Bord Gáis Energy’s operating profits rose by 74 per cent in the first half of the year, as its British parent company, Centrica, also reported a massive jump in earnings. It had an adjusted profit of £33 million (€39.5 million) in the first six months of 2022, compared with a profit of £19 million (€22.7 million) in the same period last year.
Bord Gáis Energy raised prices three times in the past twelve months, with significant increases in August and October 2021 and again in April 2022. Centrica, the owners of Bord Gáis Energy, announced a group profit of £1.34 billion for the six-month period—more than five times the amount it earned a year before.
Bord Gáis Éireann was once a state company. Under EU competition rules it was broken into two separate companies, privatised as a condition of the EU-IMF “bail-out,” which required the government to sell off some state-owned assets to help pay off loans and reduce Ireland’s debt burden. The state was too willing, and servile, to oppose such a strategy. In 2012 it announced that it would sell Bord Gáis Energy, its customer supply arm, as required under the terms. Then, in 2014, it was sold to a consortium of Icon Infrastructure, Centrica and Brookfield for €1.1 billion.
Global energy corporations have the people by the throat.
At the global level, the largest oil and gas producers made close to $100 billion in the first quarter of 2022, with Shell making $9.1 billion in profit, almost three times what it made in the same period last year, while Exxon made $8.8 billion. Twenty-eight of the largest producers made close to $100 billion in combined profits in the first three months of 2022; in 2021 the same companies made a combined profit of $183.9 billion.
War is very profitable for global oil corporations.
While the media have been blaming the Russian invasion of Ukraine for rising energy costs, they ignore the fact that it is the illegal sanctions imposed on Russia that contributed to the increase in energy prices and thereby the huge increase in profits for the global energy corporations.
Wars are good for profits, and not only for the arms manufacturers.
For all the talk of sanctions, from April to June this year Saudi Arabia imported 647,000 tonnes (48,000 barrels per day) of fuel oil from Russia by way of Russian and Estonian ports. That was up from 320,000 tonnes in the same period a year ago. Estonia is a member of the European Union.
The Russians are selling their fuel oil at knock-down prices. This benefits the Saudi regime during a period of peak summer demand, at a time when the Biden government has been trying to twist the arms of the Saudi regime to increase oil production.

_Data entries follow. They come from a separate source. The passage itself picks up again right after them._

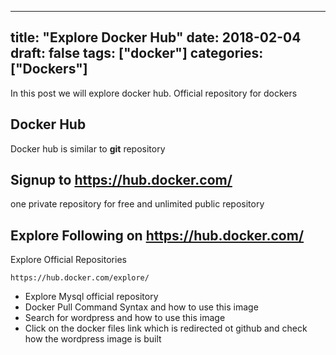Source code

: 

---
title: "Explore Docker Hub"
date: 2018-02-04
draft: false
tags: ["docker"]
categories: ["Dockers"]
---

In this post we will explore docker hub. Official repository for dockers

<!--more-->

## Docker Hub

Docker hub is similar to **git** repository

## Signup to https://hub.docker.com/
one private repository for free and unlimited public repository

## Explore Following on https://hub.docker.com/

  Explore Official Repositories

    https://hub.docker.com/explore/

  - Explore Mysql official repository
  - Docker Pull Command Syntax and how to use this image
  - Search for wordpress and how to use this image
  - Click on the docker files link which is redirected ot github and check how the wordpress image is built
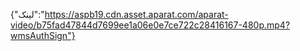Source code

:{"لینک":"https://aspb19.cdn.asset.aparat.com/aparat-video/b75fad47844d7699ee1a06e0e7ce722c28416167-480p.mp4?wmsAuthSign"}
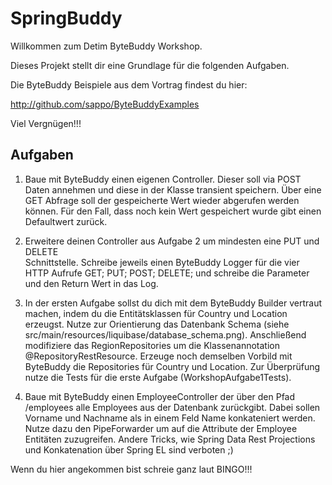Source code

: # SpringBuddy

Willkommen zum Detim ByteBuddy Workshop.

Dieses Projekt stellt dir eine Grundlage für die folgenden Aufgaben.

Die ByteBuddy Beispiele aus dem Vortrag findest du hier:

http://github.com/sappo/ByteBuddyExamples

Viel Vergnügen!!!

## Aufgaben

1. Baue mit ByteBuddy einen eigenen Controller. Dieser soll via POST Daten 
   annehmen und diese in der Klasse transient speichern. Über eine GET Abfrage
   soll der gespeicherte Wert wieder abgerufen werden können. Für den Fall, dass
   noch kein Wert gespeichert wurde gibt einen Defaultwert zurück.
   
2. Erweitere deinen Controller aus Aufgabe 2 um mindesten eine PUT und DELETE  
   Schnittstelle. Schreibe jeweils einen ByteBuddy Logger für die vier HTTP 
   Aufrufe GET; PUT; POST; DELETE; und schreibe die Parameter und den Return
   Wert in das Log.

3. In der ersten Aufgabe sollst du dich mit dem ByteBuddy Builder vertraut
   machen, indem du die Entitätsklassen für Country und Location erzeugst. Nutze
   zur Orientierung das Datenbank Schema 
   (siehe src/main/resources/liquibase/database_schema.png). Anschließend 
   modifiziere das RegionRepositories um die Klassenannotation 
   @RepositoryRestResource. Erzeuge noch demselben Vorbild mit ByteBuddy die
   Repositories für Country und Location. Zur Überprüfung nutze die Tests für 
   die erste Aufgabe (WorkshopAufgabe1Tests).
   
4. Baue mit ByteBuddy einen EmployeeController der über den Pfad /employees alle
   Employees aus der Datenbank zurückgibt. Dabei sollen Vorname und Nachname als
   in einem Feld Name konkateniert werden. Nutze dazu den PipeForwarder um auf 
   die Attribute der Employee Entitäten zuzugreifen. Andere Tricks, wie Spring
   Data Rest Projections und Konkatenation über Spring EL sind verboten ;)

Wenn du hier angekommen bist schreie ganz laut BINGO!!!
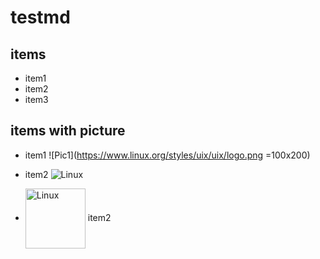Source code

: # testmd

## items

* item1
* item2
* item3

## items with picture

* item1
![Pic1](https://www.linux.org/styles/uix/uix/logo.png =100x200)


* item2 <img src="https://www.linux.org/styles/uix/uix/logo.png" alt="Linux" style="vertical-align:top;" />

* <img src="https://www.linux.org/styles/uix/uix/logo.png" alt="Linux" height="96" style="vertical-align:middle;" height="32" /> item2 



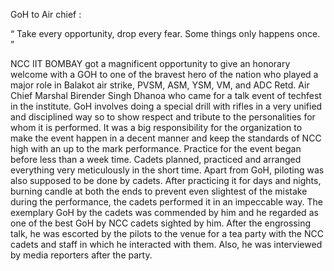 GoH to Air chief :

“ Take every opportunity, drop every fear. Some things only happens once. ”

NCC IIT BOMBAY got a magnificent opportunity to give an honorary welcome with a GOH to one of the bravest hero of the nation who played
a major role in Balakot air strike, PVSM, ASM, YSM, VM, and ADC Retd. Air Chief Marshal Birender Singh Dhanoa who came for a talk event
of techfest in the institute. GoH involves doing a special drill with rifles in a very unified and disciplined way so to show respect 
and tribute to the personalities for whom it is performed. It was a big responsibility for the organization to make the event happen in
a decent manner and keep the standards of NCC high with an up to the mark performance. Practice for the event began before less than a
week time. Cadets planned, practiced and arranged everything very meticulously in the short time. Apart from GoH, piloting was also
supposed to be done by cadets. After practicing it for days and nights, burning candle at both the ends to prevent even slightest of the
mistake during the performance, the cadets performed it in an impeccable way. The exemplary GoH by the cadets was commended by him and he
regarded as one of the best GoH by NCC cadets sighted by him. After the engrossing talk, he was escorted by the pilots to the venue for
a tea party with the NCC cadets and staff in which he interacted with them. Also, he was interviewed by media reporters after the party.
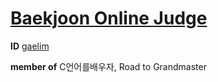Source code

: # [Baekjoon Online Judge](https://www.acmicpc.net/)

**ID** [gaelim](https://www.acmicpc.net/user/gaelim)

**member of** C언어를배우자, Road to Grandmaster
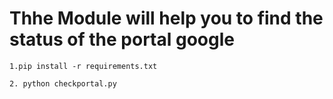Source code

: # Thhe Module will help you to find the status of the portal  google
	1.pip install -r requirements.txt
                    
	2. python checkportal.py
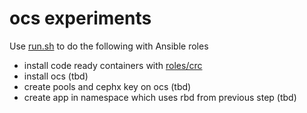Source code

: # ocs experiments

Use [run.sh](run.sh) to do the following with Ansible roles

- install code ready containers with [roles/crc](roles/crc)
- install ocs (tbd)
- create pools and cephx key on ocs (tbd)
- create app in namespace which uses rbd from previous step (tbd)


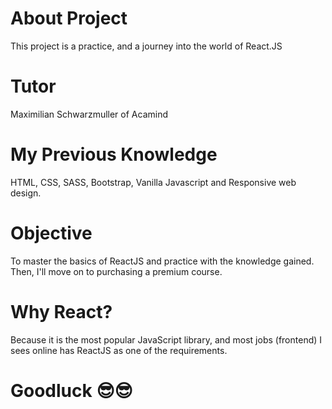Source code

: 
# About Project

This project is a practice, and a journey into the world of React.JS

# Tutor

Maximilian Schwarzmuller of Acamind

# My Previous Knowledge

HTML, CSS, SASS, Bootstrap, Vanilla Javascript and Responsive web design.

# Objective

To master the basics of ReactJS and practice with the knowledge gained. Then, I'll move on to purchasing a premium course.

# Why React?

Because it is the most popular JavaScript library, and most jobs (frontend) I sees online has ReactJS as one of the requirements.

# Goodluck 😎😎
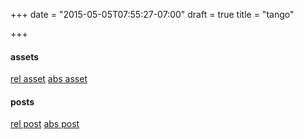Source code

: +++
date = "2015-05-05T07:55:27-07:00"
draft = true
title = "tango"

+++

#### assets

[rel asset](./assets/carrot)
[abs asset](/assets/carrot)


#### posts

[rel post](./post/neu)
[abs post](/post/neu)

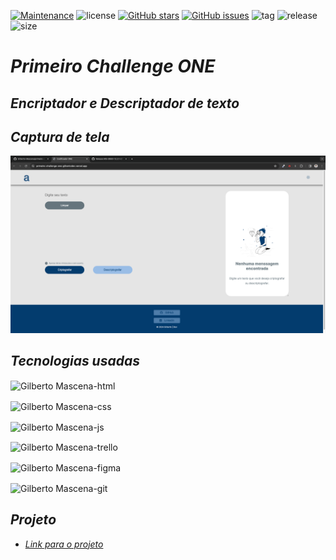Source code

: 
[![Maintenance](https://img.shields.io/badge/Maintained%3F-yes-green.svg)](https://GitHub.com/Gilberto-Mascena/primeiro-challenge-one)
![license](https://img.shields.io/github/license/Gilberto-Mascena/primeiro-challenge-one)
[![GitHub stars](https://img.shields.io/github/stars/Gilberto-Mascena/primeiro-challenge-one)](https://GitHub.com/Gilberto-Mascena/primeiro-challenge-one)
[![GitHub issues](https://img.shields.io/github/issues/Gilberto-Mascena/primeiro-challenge-one)](https://GitHub.com/Gilberto-Mascena/primeiro-challenge-one)
![tag](https://img.shields.io/github/v/release/Gilberto-Mascena/primeiro-challenge-one?include_prereleases)
![release](https://img.shields.io/github/release-date/Gilberto-Mascena/primeiro-challenge-one)
![size](https://img.shields.io/github/repo-size/Gilberto-Mascena/primeiro-challenge-one)

# *Primeiro Challenge ONE*

## *Encriptador e Descriptador de texto*

## *Captura de tela*

![vista](./assets/challenge-ONE.png)

##

## *Tecnologias usadas*

<img align="center" alt="Gilberto Mascena-html" height="30" width="40"
src="https://cdn.jsdelivr.net/gh/devicons/devicon@latest/icons/html5/html5-original-wordmark.svg" />

<img align="center" alt="Gilberto Mascena-css" height="30" width="40"
src="https://cdn.jsdelivr.net/gh/devicons/devicon@latest/icons/css3/css3-original-wordmark.svg" />

<img align="center" alt="Gilberto Mascena-js" height="30" width="40" 
src="https://cdn.jsdelivr.net/gh/devicons/devicon@latest/icons/javascript/javascript-original.svg" />

<img align="center" alt="Gilberto Mascena-trello" height="30" width="40"
src="https://cdn.jsdelivr.net/gh/devicons/devicon@latest/icons/trello/trello-original.svg" />

<img align="center" alt="Gilberto Mascena-figma" height="30" width="40"
src="https://cdn.jsdelivr.net/gh/devicons/devicon@latest/icons/figma/figma-original.svg" />

<img align="center" alt="Gilberto Mascena-git" height="30" width="40"
src="https://cdn.jsdelivr.net/gh/devicons/devicon@latest/icons/git/git-original.svg" />

## 

## *Projeto*

- [*Link para o projeto*](https://primeiro-challenge-one-gilbertodev.vercel.app/)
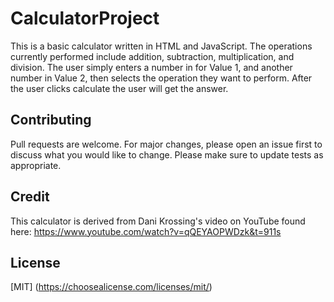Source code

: # CalculatorProject
This is a basic calculator written in HTML and JavaScript.  The operations currently performed include addition, subtraction, multiplication, and division.  The user simply enters a number in for Value 1, and another number in Value 2, then selects the operation they want to perform.  After the user clicks calculate the user will get the answer.
## Contributing
Pull requests are welcome. For major changes, please open an issue first to discuss what you would like to change.
Please make sure to update tests as appropriate.
## Credit
This calculator is derived from Dani Krossing's video on YouTube found here: https://www.youtube.com/watch?v=qQEYAOPWDzk&t=911s
## License
[MIT] (https://choosealicense.com/licenses/mit/)
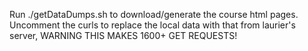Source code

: Run ./getDataDumps.sh to download/generate the course html pages. Uncomment the curls to replace the local data with that from laurier's server, WARNING THIS MAKES 1600+ GET REQUESTS!
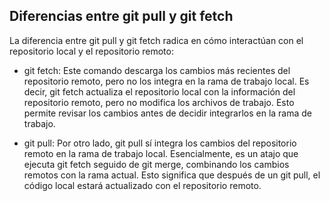 ## Diferencias entre git pull y git fetch

La diferencia entre git pull y git fetch radica en cómo interactúan con el repositorio local y el repositorio remoto:

- git fetch: Este comando descarga los cambios más recientes del repositorio remoto, pero no los integra en la rama de trabajo local. Es decir, git fetch actualiza el repositorio local con la información del repositorio remoto, pero no modifica los archivos de trabajo. Esto permite revisar los cambios antes de decidir integrarlos en la rama de trabajo.

- git pull: Por otro lado, git pull sí integra los cambios del repositorio remoto en la rama de trabajo local. Esencialmente, es un atajo que ejecuta git fetch seguido de git merge, combinando los cambios remotos con la rama actual. Esto significa que después de un git pull, el código local estará actualizado con el repositorio remoto.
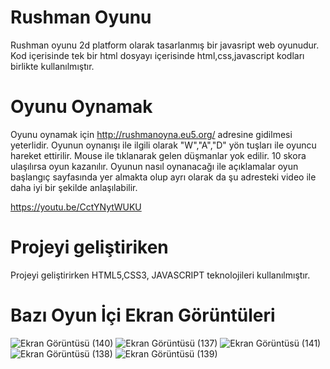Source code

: # Rushman Oyunu
Rushman oyunu 2d platform olarak tasarlanmış bir javasript web oyunudur. Kod içerisinde tek bir html dosyayı içerisinde html,css,javascript kodları birlikte kullanılmıştır.


# Oyunu Oynamak

Oyunu oynamak için http://rushmanoyna.eu5.org/ adresine gidilmesi yeterlidir. Oyunun oynanışı ile ilgili olarak "W","A","D" yön tuşları ile oyuncu hareket ettirilir. Mouse ile tıklanarak gelen düşmanlar yok edilir. 10 skora ulaşılırsa oyun kazanılır. Oyunun nasıl oynanacağı ile açıklamalar oyun başlangıç sayfasında yer almakta olup ayrı olarak da şu adresteki video ile daha iyi bir şekilde anlaşılabilir.

https://youtu.be/CctYNytWUKU



# Projeyi geliştiriken

Projeyi geliştirirken HTML5,CSS3, JAVASCRIPT teknolojileri kullanılmıştır.


# Bazı Oyun İçi Ekran Görüntüleri

![Ekran Görüntüsü (140)](https://github.com/y-eren/jsweboyunum/assets/84980503/28c6a382-3d3c-4a2d-8ac7-bf3b24f9effd)
![Ekran Görüntüsü (137)](https://github.com/y-eren/jsweboyunum/assets/84980503/8cdea35d-3ffd-4f5b-8631-46d2259b7f4c)
![Ekran Görüntüsü (141)](https://github.com/y-eren/jsweboyunum/assets/84980503/86e317fe-0f37-4e2b-8356-35ca152fb87f)
![Ekran Görüntüsü (138)](https://github.com/y-eren/jsweboyunum/assets/84980503/a0de9c9e-f45a-4b3b-b4dd-40d7de306000)
![Ekran Görüntüsü (139)](https://github.com/y-eren/jsweboyunum/assets/84980503/e0ee35ba-d51a-438d-bb92-9922f2de86fa)
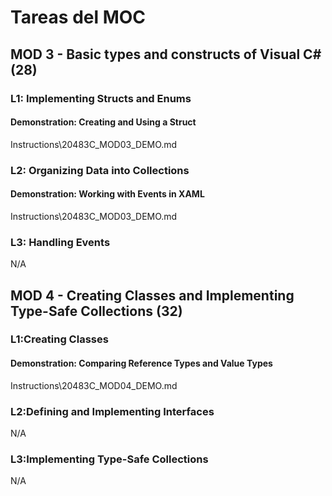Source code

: # Tareas del MOC

## MOD 3 - Basic types and  constructs of Visual C# (28)

### L1: Implementing  Structs and Enums

#### Demonstration:  Creating and Using a Struct 

Instructions\20483C_MOD03_DEMO.md

### L2: Organizing Data  into Collections

#### Demonstration:  Working with Events in XAML 

Instructions\20483C_MOD03_DEMO.md

### L3: Handling Events

N/A



## MOD 4 - Creating Classes  and Implementing Type-Safe Collections (32)

### L1:Creating Classes

#### Demonstration:  Comparing Reference Types and Value Types 

Instructions\20483C_MOD04_DEMO.md

### L2:Defining and  Implementing Interfaces

N/A

### L3:Implementing  Type-Safe Collections

N/A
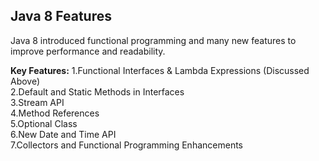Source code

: <h2>Java 8 Features</h2>
Java 8 introduced functional programming and many new features to improve performance and readability.

<b>Key Features:</b>
1.Functional Interfaces & Lambda Expressions (Discussed Above) <br>
2.Default and Static Methods in Interfaces <br>
3.Stream API <br>
4.Method References <br>
5.Optional Class <br>
6.New Date and Time API <br>
7.Collectors and Functional Programming Enhancements <br>
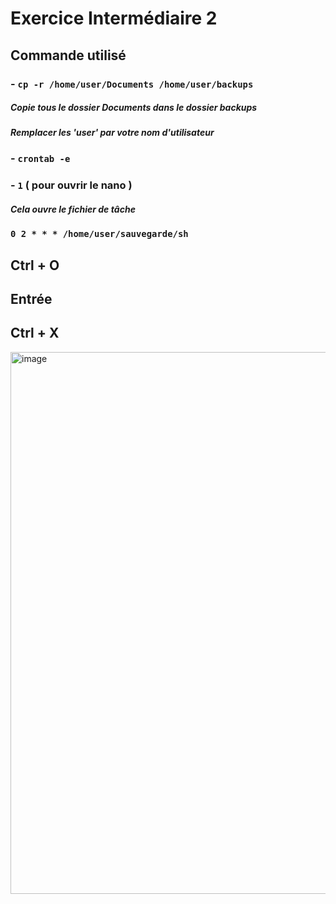 # Exercice Intermédiaire 2
## Commande utilisé
### - `cp -r /home/user/Documents /home/user/backups`
##### Copie tous le dossier Documents dans le dossier backups
#### **_Remplacer les 'user' par votre nom d'utilisateur_**

### - `crontab -e`
### - `1` ( pour ouvrir le nano )
##### Cela ouvre le fichier de tâche

### `0 2 * * * /home/user/sauvegarde/sh`
##
## Ctrl + O
## Entrée
## Ctrl + X
<img width="877" height="867" alt="image" src="https://github.com/user-attachments/assets/3b353ade-220d-4f68-a949-fe5643a69600" />
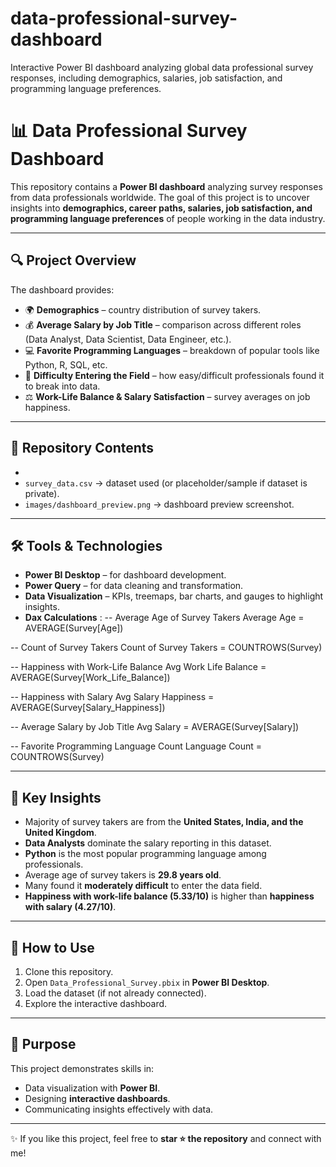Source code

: # data-professional-survey-dashboard
Interactive Power BI dashboard analyzing global data professional survey responses, including demographics, salaries, job satisfaction, and programming language preferences.
# 📊 Data Professional Survey Dashboard  

This repository contains a **Power BI dashboard** analyzing survey responses from data professionals worldwide. The goal of this project is to uncover insights into **demographics, career paths, salaries, job satisfaction, and programming language preferences** of people working in the data industry.  

---

## 🔍 Project Overview  

The dashboard provides:  
- 🌍 **Demographics** – country distribution of survey takers.  
- 💰 **Average Salary by Job Title** – comparison across different roles (Data Analyst, Data Scientist, Data Engineer, etc.).  
- 💻 **Favorite Programming Languages** – breakdown of popular tools like Python, R, SQL, etc.  
- 🚪 **Difficulty Entering the Field** – how easy/difficult professionals found it to break into data.  
- ⚖️ **Work-Life Balance & Salary Satisfaction** – survey averages on job happiness.  

---

## 📂 Repository Contents  

-  
- `survey_data.csv` → dataset used (or placeholder/sample if dataset is private).  
- `images/dashboard_preview.png` → dashboard preview screenshot.  


---

## 🛠️ Tools & Technologies  

- **Power BI Desktop** – for dashboard development.  
- **Power Query** – for data cleaning and transformation.  
- **Data Visualization** – KPIs, treemaps, bar charts, and gauges to highlight insights.  
- **Dax Calculations** :
 -- Average Age of Survey Takers
Average Age = AVERAGE(Survey[Age])

-- Count of Survey Takers
Count of Survey Takers = COUNTROWS(Survey)

-- Happiness with Work-Life Balance
Avg Work Life Balance = AVERAGE(Survey[Work_Life_Balance])

-- Happiness with Salary
Avg Salary Happiness = AVERAGE(Survey[Salary_Happiness])

-- Average Salary by Job Title
Avg Salary = AVERAGE(Survey[Salary])

-- Favorite Programming Language Count
Language Count = COUNTROWS(Survey)

---

## 🚀 Key Insights  

- Majority of survey takers are from the **United States, India, and the United Kingdom**.  
- **Data Analysts** dominate the salary reporting in this dataset.  
- **Python** is the most popular programming language among professionals.  
- Average age of survey takers is **29.8 years old**.  
- Many found it **moderately difficult** to enter the data field.  
- **Happiness with work-life balance (5.33/10)** is higher than **happiness with salary (4.27/10)**.  

---

## 📌 How to Use  

1. Clone this repository.  
2. Open `Data_Professional_Survey.pbix` in **Power BI Desktop**.  
3. Load the dataset (if not already connected).  
4. Explore the interactive dashboard.  

---

## 🎯 Purpose  

This project demonstrates skills in:  
- Data visualization with **Power BI**.  
- Designing **interactive dashboards**.  
- Communicating insights effectively with data.  

---  

✨ If you like this project, feel free to **star ⭐ the repository** and connect with me!  
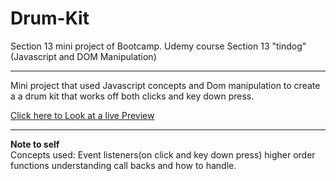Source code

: # Drum-Kit
Section 13  mini project of Bootcamp.
Udemy course Section 13 "tindog"(Javascript and DOM Manipulation)
<hr>
Mini project that used Javascript concepts and Dom manipulation to create a a drum kit that works off both clicks and key down press.

<a href="https://ezmod66.github.io/Drum-Kit/"> Click here to Look at a live Preview</a>

<hr>
<strong>Note to self</strong><br>
Concepts used:
Event listeners(on click and key down press)
higher order functions
understanding call backs and how to handle.

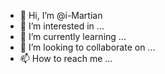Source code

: - 👋 Hi, I’m @i-Martian
- 👀 I’m interested in ...
- 🌱 I’m currently learning ...
- 💞️ I’m looking to collaborate on ...
- 📫 How to reach me ...

<!---
i-Martian/i-Martian is a ✨ special ✨ repository because its `README.md` (this file) appears on your GitHub profile.
You can click the Preview link to take a look at your changes.
--->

Saudi Arabia is in a bind. It and Russia are two of the largest oil exporters. It has to maintain its co-operation with Russia in the alliance of global producers known as OPEC+. The two are the de facto leaders of OPEC and non-OPEC producers, respectively, in that group. The Saudi regime has been importing Russian fuel oil, which can reduce its need to refine crude oil for products and cut the amount of oil it needs to burn for power generation, thereby leaving it with more unrefined crude to sell on international markets, at higher prices.
The oil sanctions are having an impact not on Russia but on working people and the poor around the world. The sanctions have provided a great cover for massive profit-gouging by the global energy corporations.
The Irish government is in effect supporting the NATO proxy war in Ukraine when it should be pursuing a peace strategy and demanding a ceasefire and peace negotiations under the auspices of the United Nations, the ending of all arms shipments to Ukraine, and the lifting of sanctions.
Irish workers need to be demanding the public ownership of all energy companies and all natural resources, including energy sources such as oil and gas, both on land and in our territorial waters, regardless of what EU rules demand.
Irish workers need a pay increase to match inflation, as do those on state benefits. Working people must come first, not EU rules, which are only there to protect and advance the interests of European and global monopoly capitalist corporations.